(Stored data)
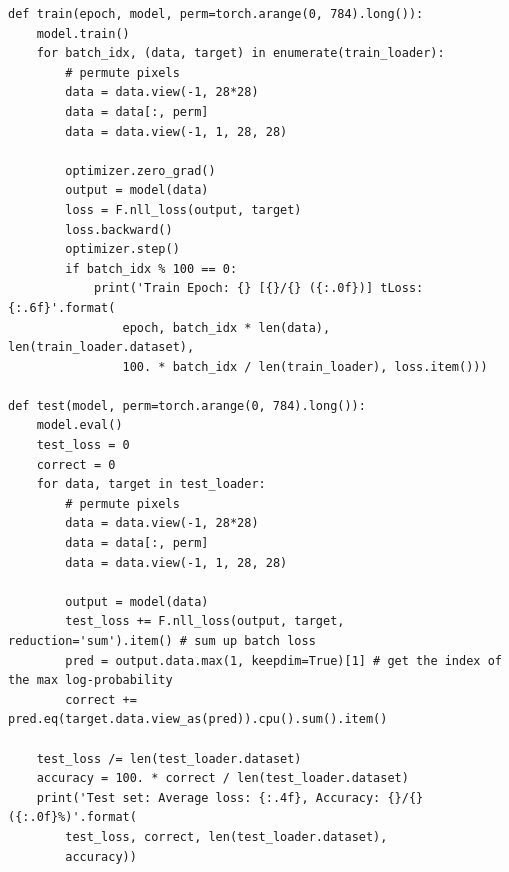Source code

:         \begin{verbatim}
def train(epoch, model, perm=torch.arange(0, 784).long()):
    model.train()
    for batch_idx, (data, target) in enumerate(train_loader):
        # permute pixels
        data = data.view(-1, 28*28)
        data = data[:, perm]
        data = data.view(-1, 1, 28, 28)

        optimizer.zero_grad()
        output = model(data)
        loss = F.nll_loss(output, target)
        loss.backward()
        optimizer.step()
        if batch_idx % 100 == 0:
            print('Train Epoch: {} [{}/{} ({:.0f})] tLoss: {:.6f}'.format(
                epoch, batch_idx * len(data), len(train_loader.dataset),
                100. * batch_idx / len(train_loader), loss.item()))
            
def test(model, perm=torch.arange(0, 784).long()):
    model.eval()
    test_loss = 0
    correct = 0
    for data, target in test_loader:
        # permute pixels
        data = data.view(-1, 28*28)
        data = data[:, perm]
        data = data.view(-1, 1, 28, 28)
        
        output = model(data)
        test_loss += F.nll_loss(output, target, reduction='sum').item() # sum up batch loss                                               
        pred = output.data.max(1, keepdim=True)[1] # get the index of the max log-probability           
        correct += pred.eq(target.data.view_as(pred)).cpu().sum().item()

    test_loss /= len(test_loader.dataset)
    accuracy = 100. * correct / len(test_loader.dataset)
    print('Test set: Average loss: {:.4f}, Accuracy: {}/{} ({:.0f}%)'.format(
        test_loss, correct, len(test_loader.dataset),
        accuracy))
        \end{verbatim}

[Work request]
For each line in the records that holds "long", show that line as it stands.

[Response]
def train(epoch, model, perm=torch.arange(0, 784).long()):
def test(model, perm=torch.arange(0, 784).long()):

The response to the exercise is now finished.